--- START ---
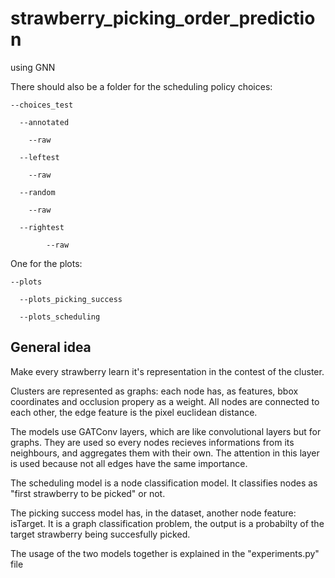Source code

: # strawberry_picking_order_prediction
using GNN 

There should also be a folder for the scheduling policy choices:

    --choices_test

      --annotated

        --raw

      --leftest

        --raw

      --random

        --raw

      --rightest

            --raw
    
One for the plots:

    --plots

      --plots_picking_success

      --plots_scheduling

## General idea

Make every strawberry learn it's representation in the contest of the cluster.

Clusters are represented as graphs: each node has, as features, bbox coordinates and occlusion propery as a weight. All nodes are connected to each other, the edge feature is the pixel euclidean distance.

The models use GATConv layers, which are like convolutional layers but for graphs. They are used so every nodes recieves informations from its neighbours, and aggregates them with their own. The attention in this layer is used because not all edges have the same importance.

The scheduling model is a node classification model. It classifies nodes as "first strawberry to be picked" or not.

The picking success model has, in the dataset, another node feature: isTarget. It is a graph classification problem, the output is a probabilty of the target strawberry being succesfully picked.

The usage of the two models together is explained in the "experiments.py" file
--- END ---
--- WHAT IS EXPECTED ---
Each entry above should be restated word for word, though no picture may appear in the copy.

--- FINISHED TASK ---
Source code

: # strawberry_picking_order_prediction
using GNN 

There should also be a folder for the scheduling policy choices:

    --choices_test

      --annotated

        --raw

      --leftest

        --raw

      --random

        --raw

      --rightest

            --raw
    
One for the plots:

    --plots

      --plots_picking_success

      --plots_scheduling

## General idea

Make every strawberry learn it's representation in the contest of the cluster.

Clusters are represented as graphs: each node has, as features, bbox coordinates and occlusion propery as a weight. All nodes are connected to each other, the edge feature is the pixel euclidean distance.

The models use GATConv layers, which are like convolutional layers but for graphs. They are used so every nodes recieves informations from its neighbours, and aggregates them with their own. The attention in this layer is used because not all edges have the same importance.

The scheduling model is a node classification model. It classifies nodes as "first strawberry to be picked" or not.

The picking success model has, in the dataset, another node feature: isTarget. It is a graph classification problem, the output is a probabilty of the target strawberry being succesfully picked.

The usage of the two models together is explained in the "experiments.py" file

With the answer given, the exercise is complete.